• _Your goal_: Keep the wording of every entry intact in your copy, and omit the pictures.

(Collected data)
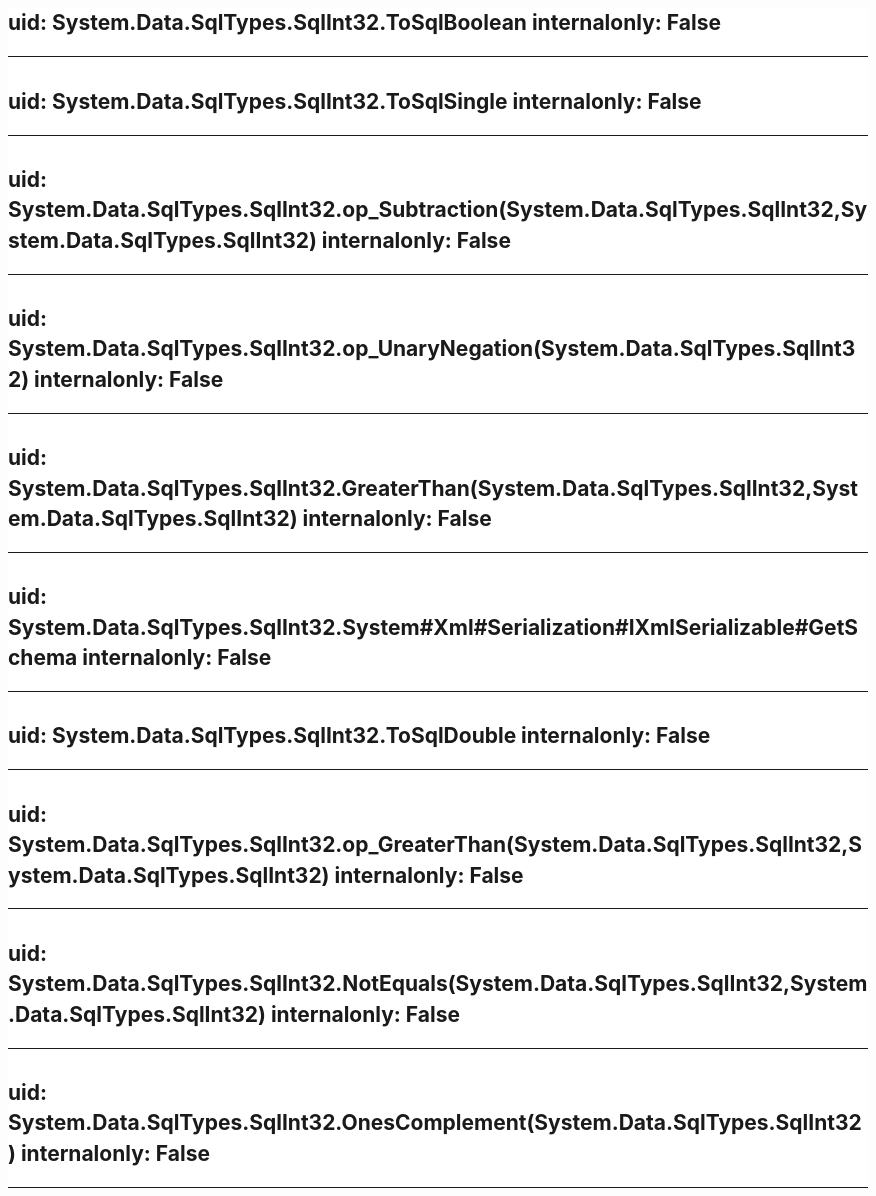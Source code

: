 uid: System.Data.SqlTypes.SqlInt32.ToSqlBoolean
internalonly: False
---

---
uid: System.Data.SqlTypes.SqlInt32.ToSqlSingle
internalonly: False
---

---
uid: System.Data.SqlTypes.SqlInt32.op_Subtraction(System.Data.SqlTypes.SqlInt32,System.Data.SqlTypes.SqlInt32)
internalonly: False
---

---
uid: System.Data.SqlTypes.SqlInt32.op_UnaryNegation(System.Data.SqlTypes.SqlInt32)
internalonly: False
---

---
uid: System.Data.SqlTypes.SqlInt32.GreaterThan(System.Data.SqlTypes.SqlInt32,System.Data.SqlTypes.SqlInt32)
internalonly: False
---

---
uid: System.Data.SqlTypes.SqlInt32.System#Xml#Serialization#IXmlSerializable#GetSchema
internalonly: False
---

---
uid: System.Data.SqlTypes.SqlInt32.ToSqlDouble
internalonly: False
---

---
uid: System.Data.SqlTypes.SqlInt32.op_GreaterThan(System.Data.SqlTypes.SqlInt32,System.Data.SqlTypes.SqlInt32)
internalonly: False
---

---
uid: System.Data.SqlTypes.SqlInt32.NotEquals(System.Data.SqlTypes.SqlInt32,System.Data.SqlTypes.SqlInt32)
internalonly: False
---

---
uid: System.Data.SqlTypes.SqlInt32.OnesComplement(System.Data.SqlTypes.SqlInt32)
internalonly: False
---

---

• _Result_:
Source code

: uid: System.Data.SqlTypes.SqlInt32.ToSqlBoolean
internalonly: False
---

---
uid: System.Data.SqlTypes.SqlInt32.ToSqlSingle
internalonly: False
---

---
uid: System.Data.SqlTypes.SqlInt32.op_Subtraction(System.Data.SqlTypes.SqlInt32,System.Data.SqlTypes.SqlInt32)
internalonly: False
---

---
uid: System.Data.SqlTypes.SqlInt32.op_UnaryNegation(System.Data.SqlTypes.SqlInt32)
internalonly: False
---

---
uid: System.Data.SqlTypes.SqlInt32.GreaterThan(System.Data.SqlTypes.SqlInt32,System.Data.SqlTypes.SqlInt32)
internalonly: False
---

---
uid: System.Data.SqlTypes.SqlInt32.System#Xml#Serialization#IXmlSerializable#GetSchema
internalonly: False
---

---
uid: System.Data.SqlTypes.SqlInt32.ToSqlDouble
internalonly: False
---

---
uid: System.Data.SqlTypes.SqlInt32.op_GreaterThan(System.Data.SqlTypes.SqlInt32,System.Data.SqlTypes.SqlInt32)
internalonly: False
---

---
uid: System.Data.SqlTypes.SqlInt32.NotEquals(System.Data.SqlTypes.SqlInt32,System.Data.SqlTypes.SqlInt32)
internalonly: False
---

---
uid: System.Data.SqlTypes.SqlInt32.OnesComplement(System.Data.SqlTypes.SqlInt32)
internalonly: False
---

---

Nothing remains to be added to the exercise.